The choice of this industrial region of Saarland and Lorraine is not by accident. It has the perfect mix: industrial activity that can generate the hydrogen, existing gas pipelines that can be converted to hydrogen, and a ready industrial customer base that can use the hydrogen. I
t’s also an area with a significant air pollution problem that would benefit from transitioning to a clean fuel. It fits very well into the concept of a “hydrogen valley”, a self-contained area capable of generating and using its own hydrogen and eliminating the need for outside fossil fuels. The industrial hub becomes both a producer and consumer of energy.
It’s hoped that the lessons learned in the Franco-German pilot project can then be applied to existing gas infrastructure across Europe. But Jean-Marc Brimont, head of EU affairs for GRTgaz, says policy support will be necessary to make this a reality. “We want [EU policy] to be based on the carbon footprint of the different technologies, using a system which is based on the measurement of CO2 on a lifecycle analysis basis,” he said.
“We also want [the upcoming hydrogen strategy] to introduce targets to incentivise the consumption of hydrogen in different sectors. We know we have already some sub-targets for transport. But it would also be useful to have targets for industry and heating, to support demand.”

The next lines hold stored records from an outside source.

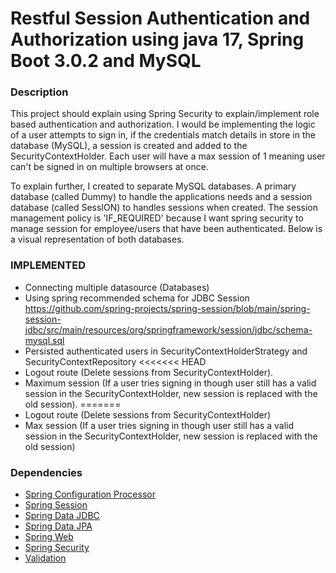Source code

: # Restful Session Authentication and Authorization using java 17, Spring Boot 3.0.2 and MySQL

### Description
This project should explain using Spring Security to explain/implement role based authentication and authorization.
I would be implementing the logic of a user attempts to sign in, if the credentials match details in store in the
database (MySQL), a session is created and added to the SecurityContextHolder. Each user will have a max session of 1 
meaning user can't be signed in on multiple browsers at once. 

To explain further, I created to separate MySQL databases. A primary database (called Dummy) to handle the applications 
needs and a session database (called SessION) to handles sessions when created. The session management policy is 
'IF_REQUIRED' because I want spring security to manage session for employee/users that have been authenticated. Below is
a visual representation of both databases.

### IMPLEMENTED
* Connecting multiple datasource (Databases)
* Using spring recommended schema for JDBC Session https://github.com/spring-projects/spring-session/blob/main/spring-session-jdbc/src/main/resources/org/springframework/session/jdbc/schema-mysql.sql
* Persisted authenticated users in SecurityContextHolderStrategy and SecurityContextRepository
<<<<<<< HEAD
* Logout route (Delete sessions from SecurityContextHolder).
* Maximum session (If a user tries signing in though user still has a valid session in the
  SecurityContextHolder, new session is replaced with the old session).
=======
* Logout route (Delete sessions from SecurityContextHolder)
* Max session (If a user tries signing in though user still has a valid session in the 
  SecurityContextHolder, new session is replaced with the old session) 

### Dependencies
* [Spring Configuration Processor](https://docs.spring.io/spring-boot/docs/3.0.2/reference/htmlsingle/#appendix.configuration-metadata.annotation-processor)
* [Spring Session](https://docs.spring.io/spring-session/reference/)
* [Spring Data JDBC](https://docs.spring.io/spring-boot/docs/3.0.2/reference/htmlsingle/#data.sql.jdbc)
* [Spring Data JPA](https://docs.spring.io/spring-boot/docs/3.0.2/reference/htmlsingle/#data.sql.jpa-and-spring-data)
* [Spring Web](https://docs.spring.io/spring-boot/docs/3.0.2/reference/htmlsingle/#web)
* [Spring Security](https://docs.spring.io/spring-boot/docs/3.0.2/reference/htmlsingle/#web.security)
* [Validation](https://docs.spring.io/spring-boot/docs/3.0.2/reference/htmlsingle/#io.validation)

“As an infrastructure operator, we believe there is a need for infrastructure to connect the demand with the supply. We know it will start locally, in industrial clusters, but moving forward if the supply and demand is growing, we might see production of hydrogen that would need to be transported across countries, across Europe.”
That kind of large-scale vision for hydrogen alarms some climate campaigners, who worry that the push for hydrogen is an attempt to keep fossil gas in Europe’s energy system. They point out that these new cluster projects are not necessarily using clean hydrogen, and the Commission has yet to define precisely what clean hydrogen is.
“The Commission seems to be putting renewables and hydrogen on an equal footing,” says Tara Connolly, an energy campaigner with Friends of the Earth Europe. “In an earlier draft [of the recovery package], the title of one section was called ‘renewables and hydrogen’. That’s quite worrying because we know that renewables can deliver emissions savings and energy. It’s a proven technology, reducing in costs all the time. The problem with hydrogen is something like 95% of it in Europe right now is produced from fossil fuels.”
“There’s been a lot of talk about clean hydrogen, but in the leak of the hydrogen strategy a few weeks ago it says the Commission needs to define what clean hydrogen means. So we have Timmermans saying, ‘don’t worry it’s going to be clean hydrogen’, but from the documents it’s clear they don’t even know what that means.”
Friends of the Earth wants the EU to fully decarbonise by 2030, and Connolly believes that a growth in hydrogen now wouldn’t be compatible with that.
“I see a lot of parallels with the biofuels debate – people latching on to a technology that would allow business to keep its same business model and infrastructure. But in the end the volume and scale is just not going to deliver.”
Brimont disagrees, saying the focus now is to develop a hydrogen infrastructure by converting existing gas pipelines. “This isn’t about greening gas, it’s about a conversion of gas infrastructure,” he says. “We see an increase in volumes of biomethane and also hydrogen.”
“Gas companies are working together to see which parts of their network they can convert to hydrogen, while limiting cost and social impact. This is the goal, to be the first stone of a bigger network.”